= Ricci decomposition =

In the mathematical fields of Riemannian and pseudo-Riemannian geometry, the Ricci decomposition is a way of breaking up the Riemann curvature tensor of a Riemannian or pseudo-Riemannian manifold into pieces with special algebraic properties. This decomposition is of fundamental importance in Riemannian and pseudo-Riemannian geometry.

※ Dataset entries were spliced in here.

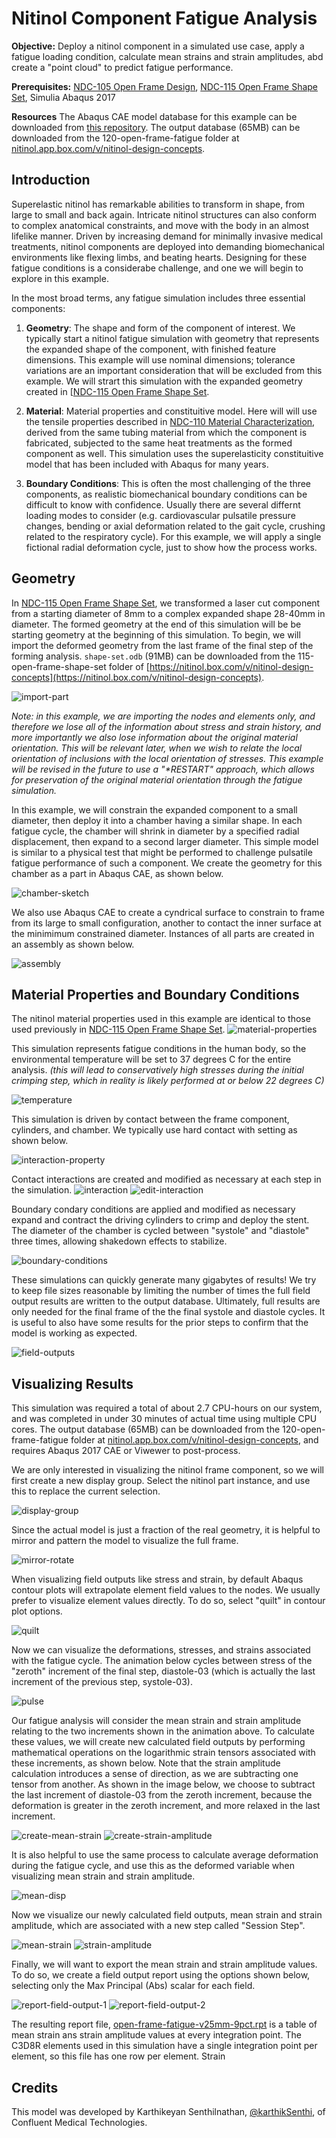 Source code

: # Nitinol Component Fatigue Analysis

**Objective:** Deploy a nitinol component in a simulated use case, apply a fatigue loading condition, calculate mean strains and strain amplitudes, abd create a "point cloud" to predict fatigue performance. 

**Prerequisites:** [NDC-105 Open Frame Design](../105-open-frame-design), [NDC-115 Open Frame Shape Set](../115-open-frame-shape-set), Simulia Abaqus 2017

**Resources** The Abaqus CAE model database for this example can be downloaded from [this repository](https://github.com/cbonsig/nitinol-design-concepts/tree/master/120-open-frame-fatigue). The output database (65MB) can be downloaded from the 120-open-frame-fatigue folder at [nitinol.app.box.com/v/nitinol-design-concepts](https://nitinol.box.com/v/nitinol-design-concepts).

## Introduction

Superelastic nitinol has remarkable abilities to transform in shape, from large to small and back again. Intricate nitinol structures can also conform to complex anatomical constraints, and move with the body in an almost lifelike manner. Driven by increasing demand for minimally invasive medical treatments, nitinol components are deployed into demanding biomechanical environments like flexing limbs, and beating hearts. Designing for these fatigue conditions is a considerabe challenge, and one we will begin to explore in this example.

In the most broad terms, any fatigue simulation includes three essential components:

1. **Geometry**: The shape and form of the component of interest. We typically start a nitinol fatigue simulation with geometry that represents the expanded shape of the component, with finished feature dimensions. This example will use nominal dimensions; tolerance variations are an important consideration that will be excluded from this example. We will strart this simulation with the expanded geometry created in [[NDC-115 Open Frame Shape Set](../115-open-frame-shape-set).

2. **Material**: Material properties and constituitive model. Here will will use the tensile properties described in [NDC-110 Material Characterization](../110-material-characterization), derived from the same tubing material from which the component is fabricated, subjected to the same heat treatments as the formed component as well. This simulation uses the superelasticity constituitive model that has been included with Abaqus for many years.

3. **Boundary Conditions**: This is often the most challenging of the three components, as realistic biomechanical boundary conditions can be difficult to know with confidence. Usually there are several differnt loading modes to consider (e.g. cardiovascular pulsatile pressure changes, bending or axial deformation related to the gait cycle, crushing related to the respiratory cycle). For this example, we will apply a single fictional radial deformation cycle, just to show how the process works.

## Geometry

In [NDC-115 Open Frame Shape Set](../115-open-frame-shape-set), we transformed a laser cut component from a starting diameter of 8mm to a complex expanded shape 28-40mm in diameter. The formed geometry at the end of this simulation will be be starting geometry at the beginning of this simulation. To begin, we will import the deformed geometry from the last frame of the final step of the forming analysis. `shape-set.odb` (91MB) can be downloaded from the 115-open-frame-shape-set folder of [https://nitinol.box.com/v/nitinol-design-concepts](https://nitinol.box.com/v/nitinol-design-concepts).

![import-part](120-import-part.png)

*Note: in this example, we are importing the nodes and elements only, and therefore we lose all of the information about stress and strain history, and more importantly we also lose information about the original material orientation. This will be relevant later, when we wish to relate the local orientation of inclusions with the local orientation of stresses. This example will be revised in the future to use a "\*RESTART" approach, which allows for preservation of the original material orientation through the fatigue simulation.*

In this example, we will constrain the expanded component to a small diameter, then deploy it into a chamber having a similar shape. In each fatigue cycle, the chamber will shrink in diameter by a specified radial displacement, then expand to a second larger diameter. This simple model is similar to a physical test that might be performed to challenge pulsatile fatigue performance of such a component. We create the geometry for this chamber as a part in Abaqus CAE, as shown below.

![chamber-sketch](120-chamber-sketch.png)

We also use Abaqus CAE to create a cyndrical surface to constrain to frame from its large to small configuration, another to contact the inner surface at the minimimum constrained diameter. Instances of all parts are created in an assembly as shown below.

![assembly](120-assembly.png)

## Material Properties and Boundary Conditions

The nitinol material properties used in this example are identical to those used previously in [NDC-115 Open Frame Shape Set](../115-open-frame-shape-set). 
![material-properties](../115-open-frame-shape-set/115-material.png)

This simulation represents fatigue conditions in the human body, so the environmental temperature will be set to 37 degrees C for the entire analysis. *(this will lead to conservatively high stresses during the initial crimping step, which in reality is likely performed at or below 22 degrees C)*

![temperature](120-temperature.png)

This simulation is driven by contact between the frame component, cylinders, and chamber. We typically use hard contact with setting as shown below.

![interaction-property](120-interaction-property.png)

Contact interactions are created and modified as necessary at each step in the simulation.
![interaction](120-interaction.png)
![edit-interaction](120-edit-interaction.png)

Boundary condary conditions are applied and modified as necessary expand and contract the driving cylinders to crimp and deploy the stent. The diameter of the chamber is cycled between "systole" and "diastole" three times, allowing shakedown effects to stabilize.

![boundary-conditions](120-bc.png)

These simulations can quickly generate many gigabytes of results! We try to keep file sizes reasonable by limiting the number of times the full field output results are written to the output database. Ultimately, full results are only needed for the final frame of the the final systole and diastole cycles. It is useful to also have some results for the prior steps to confirm that the model is working as expected.

![field-outputs](120-field-output-create.png)

## Visualizing Results

This simulation was required a total of about 2.7 CPU-hours on our system, and was completed in under 30 minutes of actual time using multiple CPU cores. The output database (65MB) can be downloaded from the 120-open-frame-fatigue folder at [nitinol.app.box.com/v/nitinol-design-concepts](https://nitinol.box.com/v/nitinol-design-concepts), and requires Abaqus 2017 CAE or Viwewer to post-process.

We are only interested in visualizing the nitinol frame component, so we will first create a new display group. Select the nitinol part instance, and use this to replace the current selection.

![display-group](120-display-group.png)

Since the actual model is just a fraction of the real geometry, it is helpful to mirror and pattern the model to visualize the full frame.

![mirror-rotate](120-mirror-rotate.png)

When visualizing field outputs like stress and strain, by default Abaqus contour plots will extrapolate element field values to the nodes. We usually prefer to visualize element values directly. To do so, select "quilt" in contour plot options.

![quilt](120-contour-plot-options.png)

Now we can visualize the deformations, stresses, and strains associated with the fatigue cycle. The animation below cycles between stress of the "zeroth" increment of the final step, diastole-03 (which is actually the last increment of the previous step, systole-03). 

![pulse](120-pulse.gif)

Our fatigue analysis will consider the mean strain and strain amplitude relating to the two increments shown in the animation above. To calculate these values, we will create new calculated field outputs by performing mathematical operations on the logarithmic strain tensors associated with these increments, as shown below. Note that the strain amplitude calculation introduces a sense of direction, as we are subtracting one tensor from another. As shown in the image below, we choose to subtract the last increment of diastole-03 from the zeroth increment, because the deformation is greater in the zeroth increment, and more relaxed in the last increment.

![create-mean-strain](120-create-mean-strain.png)
![create-strain-amplitude](120-create-strain-amp.png)

It is also helpful to use the same process to calculate average deformation during the fatigue cycle, and use this as the deformed variable when visualizing mean strain and strain amplitude.

![mean-disp](120-mean-disp.png)

Now we visualize our newly calculated field outputs, mean strain and strain amplitude, which are associated with a new step called "Session Step".

![mean-strain](120-mean-strain.png)
![strain-amplitude](120-strain-amp.png)

Finally, we will want to export the mean strain and strain amplitude values. To do so, we create a field output report using the options shown below, selecting only the Max Principal (Abs) scalar for each field.

![report-field-output-1](120-report-field-output-1.png)
![report-field-output-2](120-report-field-output-2.png)

The resulting report file, [open-frame-fatigue-v25mm-9pct.rpt](open-frame-fatigue-v25mm-9pct.rpt) is a table of mean strain ans strain amplitude values at every integration point. The C3D8R elements used in this simulation have a single integration point per element, so this file has one row per element. Strain 

## Credits

This model was developed by Karthikeyan Senthilnathan, [@karthikSenthi](https://github.com/karthikSenthi), of Confluent Medical Technologies.




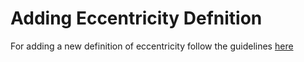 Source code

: # Adding Eccentricity Defnition
For adding a new definition of eccentricity follow the guidelines [here](https://github.com/vijayvarma392/Eccentricity/wiki/HowTo)
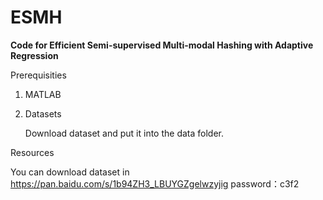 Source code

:# ESMH

**Code for Efficient Semi-supervised Multi-modal Hashing with Adaptive Regression** 

Prerequisities

1. MATLAB

2. Datasets

   Download dataset and put it into the data folder.

Resources

You can download dataset in https://pan.baidu.com/s/1b94ZH3_LBUYGZgelwzyjig  password：c3f2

==Definition of the decomposition==
Let (M,g) be a Riemannian or pseudo-Riemannian n-manifold. Consider its Riemann curvature, as a (0,4)-tensor field. This article will follow the sign convention
$R_{ijkl}=g_{lp}\Big(\partial_i\Gamma_{jk}^p-\partial_j\Gamma_{ik}^p+\Gamma_{iq}^p\Gamma_{jk}^q-\Gamma_{jq}^p\Gamma_{ik}^q\Big);$
written multilinearly, this is the convention
$\operatorname{Rm}(W,X,Y,Z)=g\Big(\nabla_W\nabla_XY-\nabla_X\nabla_WY-\nabla_{[W,X]}Y,Z\Big).$
With this convention, the Ricci tensor is a (0,2)-tensor field defined by R_{jk}=g^{il}R_{ijkl} and the scalar curvature is defined by R=g^{jk}R_{jk}. (Note that this is the less common sign convention for the Ricci tensor; it is more standard to define it by contracting either the first and third or the second and fourth indices, which yields a Ricci tensor with the opposite sign. Under that more common convention, the signs of the Ricci tensor and scalar must be changed in the equations below.) Define the traceless Ricci tensor
$Z_{jk}=R_{jk}-\frac{1}{n}Rg_{jk},$
and then define three (0,4)-tensor fields S, E, and W by
$$\begin{align}
S_{ijkl}&=\frac{R}{n(n-1)}\big(g_{il}g_{jk}-g_{ik}g_{jl}\big)\\
E_{ijkl}&=\frac{1}{n-2}\big(Z_{il}g_{jk}-Z_{jl}g_{ik}-Z_{ik}g_{jl}+Z_{jk}g_{il}\big)\\
W_{ijkl}&=R_{ijkl}-S_{ijkl}-E_{ijkl}.
\end{align}$$
The "Ricci decomposition" is the statement
$R_{ijkl}=S_{ijkl}+E_{ijkl}+W_{ijkl}.$
As stated, this is vacuous since it is just a reorganization of the definition of W. The importance of the decomposition is in the properties of the three new tensors S, E, and W.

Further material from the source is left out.